• _Work instructions_
The number of lines containing the word "mapping" is all you should give; count them in the records below.

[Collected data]

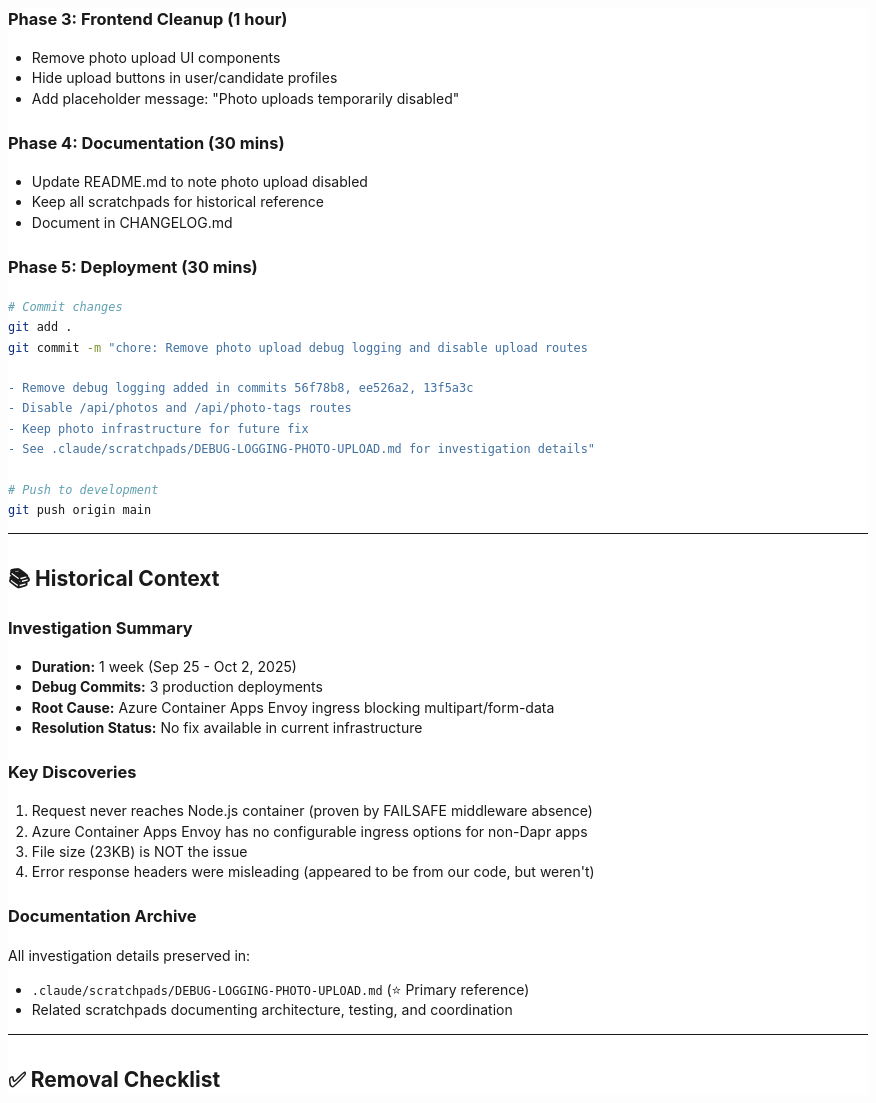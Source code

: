 ### Phase 3: Frontend Cleanup (1 hour)
- Remove photo upload UI components
- Hide upload buttons in user/candidate profiles
- Add placeholder message: "Photo uploads temporarily disabled"

### Phase 4: Documentation (30 mins)
- Update README.md to note photo upload disabled
- Keep all scratchpads for historical reference
- Document in CHANGELOG.md

### Phase 5: Deployment (30 mins)
```bash
# Commit changes
git add .
git commit -m "chore: Remove photo upload debug logging and disable upload routes

- Remove debug logging added in commits 56f78b8, ee526a2, 13f5a3c
- Disable /api/photos and /api/photo-tags routes
- Keep photo infrastructure for future fix
- See .claude/scratchpads/DEBUG-LOGGING-PHOTO-UPLOAD.md for investigation details"

# Push to development
git push origin main
```

---

## 📚 Historical Context

### Investigation Summary
- **Duration:** 1 week (Sep 25 - Oct 2, 2025)
- **Debug Commits:** 3 production deployments
- **Root Cause:** Azure Container Apps Envoy ingress blocking multipart/form-data
- **Resolution Status:** No fix available in current infrastructure

### Key Discoveries
1. Request never reaches Node.js container (proven by FAILSAFE middleware absence)
2. Azure Container Apps Envoy has no configurable ingress options for non-Dapr apps
3. File size (23KB) is NOT the issue
4. Error response headers were misleading (appeared to be from our code, but weren't)

### Documentation Archive
All investigation details preserved in:
- `.claude/scratchpads/DEBUG-LOGGING-PHOTO-UPLOAD.md` (⭐ Primary reference)
- Related scratchpads documenting architecture, testing, and coordination

---

## ✅ Removal Checklist
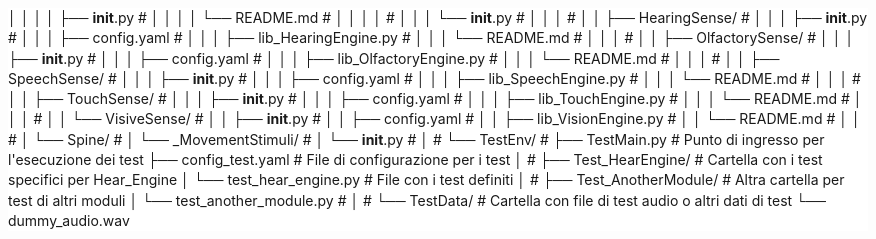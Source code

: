 │   │   │   │   ├── __init__.py                           #
│   │   │   │   └── README.md                             #
│   │   │   │                                             #
│   │   │   └── __init__.py                               #
│   │   │                                                 #
│   │   ├── HearingSense/                                 #
│   │   │   ├── __init__.py                               #
│   │   │   ├── config.yaml                               #
│   │   │   ├── lib_HearingEngine.py                      #
│   │   │   └── README.md                                 #
│   │   │                                                 #
│   │   ├── OlfactorySense/                               #
│   │   │   ├── __init__.py                               #
│   │   │   ├── config.yaml                               #
│   │   │   ├── lib_OlfactoryEngine.py                    #
│   │   │   └── README.md                                 #
│   │   │                                                 #
│   │   ├── SpeechSense/                                  #
│   │   │   ├── __init__.py                               #
│   │   │   ├── config.yaml                               #
│   │   │   ├── lib_SpeechEngine.py                       #
│   │   │   └── README.md                                 #
│   │   │                                                 #
│   │   ├── TouchSense/                                   #
│   │   │   ├── __init__.py                               #
│   │   │   ├── config.yaml                               #
│   │   │   ├── lib_TouchEngine.py                        #
│   │   │   └── README.md                                 #
│   │   │                                                 #
│   │   └── VisiveSense/                                  #
│   │       ├── __init__.py                               #
│   │       ├── config.yaml                               #
│   │       ├── lib_VisionEngine.py                       #
│   │       └── README.md                                 #
│   │                                                     #
│   └── Spine/                                            #
│       └── _MovementStimuli/                             #
│           └── __init__.py                               #
│                                                         #
└── TestEnv/                                              #
    ├── TestMain.py                                       # Punto di ingresso per l'esecuzione dei test
    ├── config_test.yaml                                  # File di configurazione per i test
    │                                                     #
    ├── Test_HearEngine/                                  # Cartella con i test specifici per Hear_Engine
    │   └── test_hear_engine.py                           # File con i test definiti
    │                                                     #
    ├── Test_AnotherModule/                               # Altra cartella per test di altri moduli
    │   └── test_another_module.py                        #
    │                                                     #
    └── TestData/                                         # Cartella con file di test audio o altri dati di test
        └── dummy_audio.wav
</PRE>
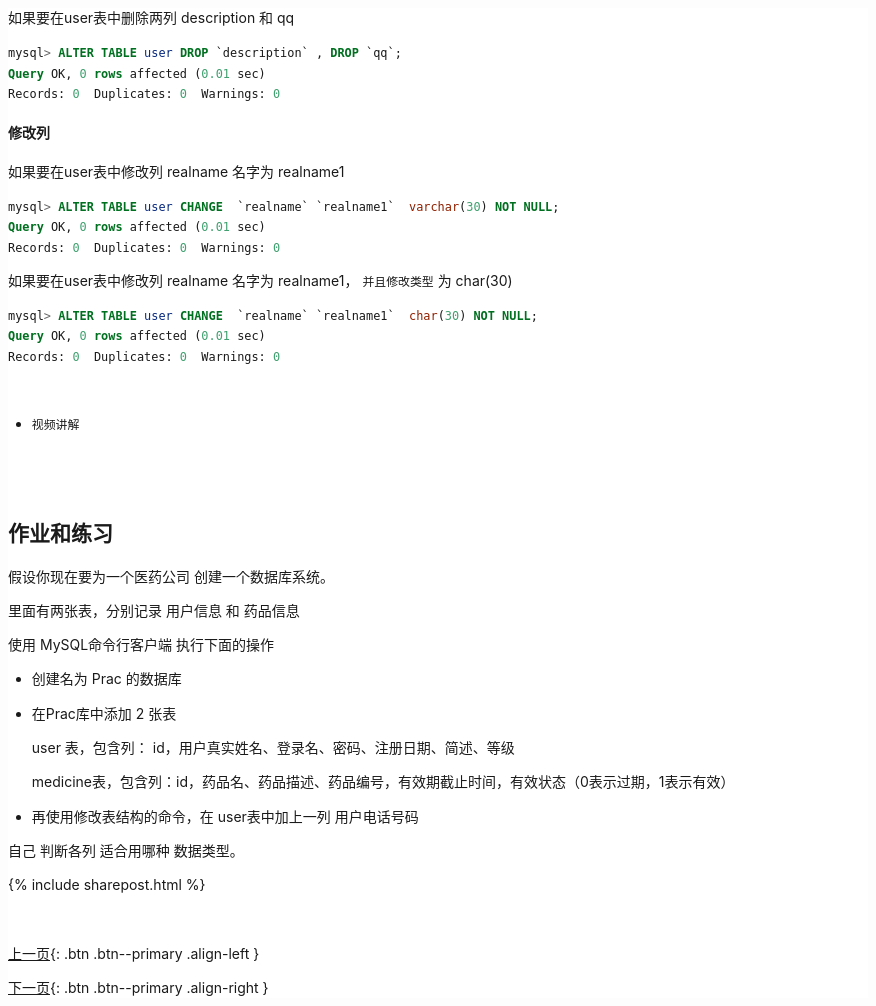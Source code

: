 如果要在user表中删除两列 description 和 qq

```sql
mysql> ALTER TABLE user DROP `description` , DROP `qq`;
Query OK, 0 rows affected (0.01 sec)
Records: 0  Duplicates: 0  Warnings: 0
```



#### 修改列

如果要在user表中修改列 realname 名字为 realname1

```sql
mysql> ALTER TABLE user CHANGE  `realname` `realname1`  varchar(30) NOT NULL;
Query OK, 0 rows affected (0.01 sec)
Records: 0  Duplicates: 0  Warnings: 0
```


如果要在user表中修改列 realname 名字为 realname1， ```并且修改类型``` 为 char(30)

```sql
mysql> ALTER TABLE user CHANGE  `realname` `realname1`  char(30) NOT NULL;
Query OK, 0 rows affected (0.01 sec)
Records: 0  Duplicates: 0  Warnings: 0
```


<br>

- ```视频讲解``` 

<video src="http://v.python666.vip/video/o/mysql/mpmysql-03-3.mp4"  style="width: 90%;" controls controlsList="nodownload" oncontextmenu="return false;" preload="metadata" poster="{{ site.video_cover }}"></video>

<br>



<br>

## 作业和练习

假设你现在要为一个医药公司 创建一个数据库系统。

里面有两张表，分别记录 用户信息 和 药品信息

使用 MySQL命令行客户端 执行下面的操作

- 创建名为 Prac 的数据库 
  
- 在Prac库中添加 2 张表  

  user 表，包含列： id，用户真实姓名、登录名、密码、注册日期、简述、等级 
  
  medicine表，包含列：id，药品名、药品描述、药品编号，有效期截止时间，有效状态（0表示过期，1表示有效）

- 再使用修改表结构的命令，在 user表中加上一列 用户电话号码

自己 判断各列 适合用哪种 数据类型。



{% include sharepost.html %}

<br>


[上一页](/doc/tutorial/o/mysql/02/){: .btn .btn--primary .align-left }

[下一页](/doc/tutorial/o/mysql/04/){: .btn .btn--primary .align-right }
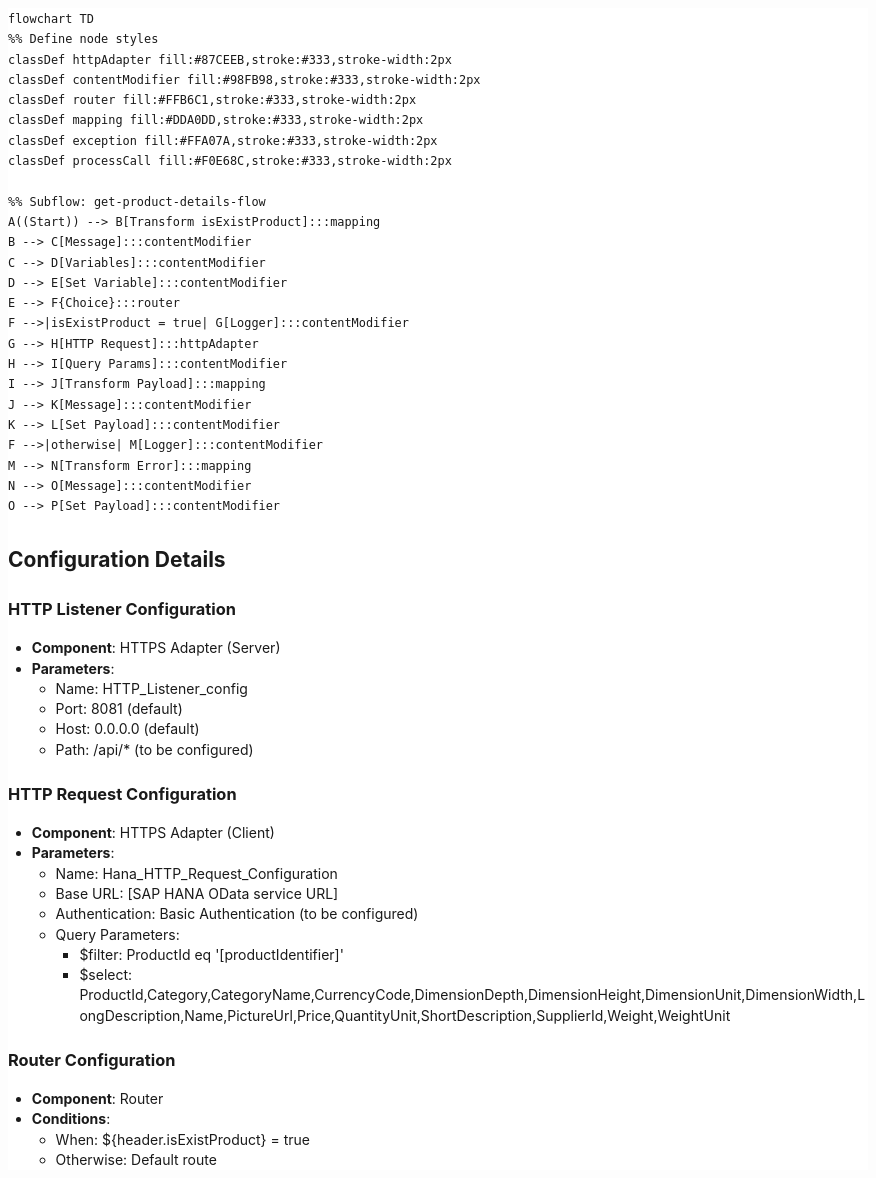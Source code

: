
 ```mermaid
flowchart TD
%% Define node styles
classDef httpAdapter fill:#87CEEB,stroke:#333,stroke-width:2px
classDef contentModifier fill:#98FB98,stroke:#333,stroke-width:2px
classDef router fill:#FFB6C1,stroke:#333,stroke-width:2px
classDef mapping fill:#DDA0DD,stroke:#333,stroke-width:2px
classDef exception fill:#FFA07A,stroke:#333,stroke-width:2px
classDef processCall fill:#F0E68C,stroke:#333,stroke-width:2px

%% Subflow: get-product-details-flow
A((Start)) --> B[Transform isExistProduct]:::mapping
B --> C[Message]:::contentModifier
C --> D[Variables]:::contentModifier
D --> E[Set Variable]:::contentModifier
E --> F{Choice}:::router
F -->|isExistProduct = true| G[Logger]:::contentModifier
G --> H[HTTP Request]:::httpAdapter
H --> I[Query Params]:::contentModifier
I --> J[Transform Payload]:::mapping
J --> K[Message]:::contentModifier
K --> L[Set Payload]:::contentModifier
F -->|otherwise| M[Logger]:::contentModifier
M --> N[Transform Error]:::mapping
N --> O[Message]:::contentModifier
O --> P[Set Payload]:::contentModifier
```

## Configuration Details

### HTTP Listener Configuration
- **Component**: HTTPS Adapter (Server)
- **Parameters**:
  - Name: HTTP_Listener_config
  - Port: 8081 (default)
  - Host: 0.0.0.0 (default)
  - Path: /api/* (to be configured)

### HTTP Request Configuration
- **Component**: HTTPS Adapter (Client)
- **Parameters**:
  - Name: Hana_HTTP_Request_Configuration
  - Base URL: [SAP HANA OData service URL]
  - Authentication: Basic Authentication (to be configured)
  - Query Parameters:
    - $filter: ProductId eq '[productIdentifier]'
    - $select: ProductId,Category,CategoryName,CurrencyCode,DimensionDepth,DimensionHeight,DimensionUnit,DimensionWidth,LongDescription,Name,PictureUrl,Price,QuantityUnit,ShortDescription,SupplierId,Weight,WeightUnit

### Router Configuration
- **Component**: Router
- **Conditions**:
  - When: ${header.isExistProduct} = true
  - Otherwise: Default route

• _Response_
4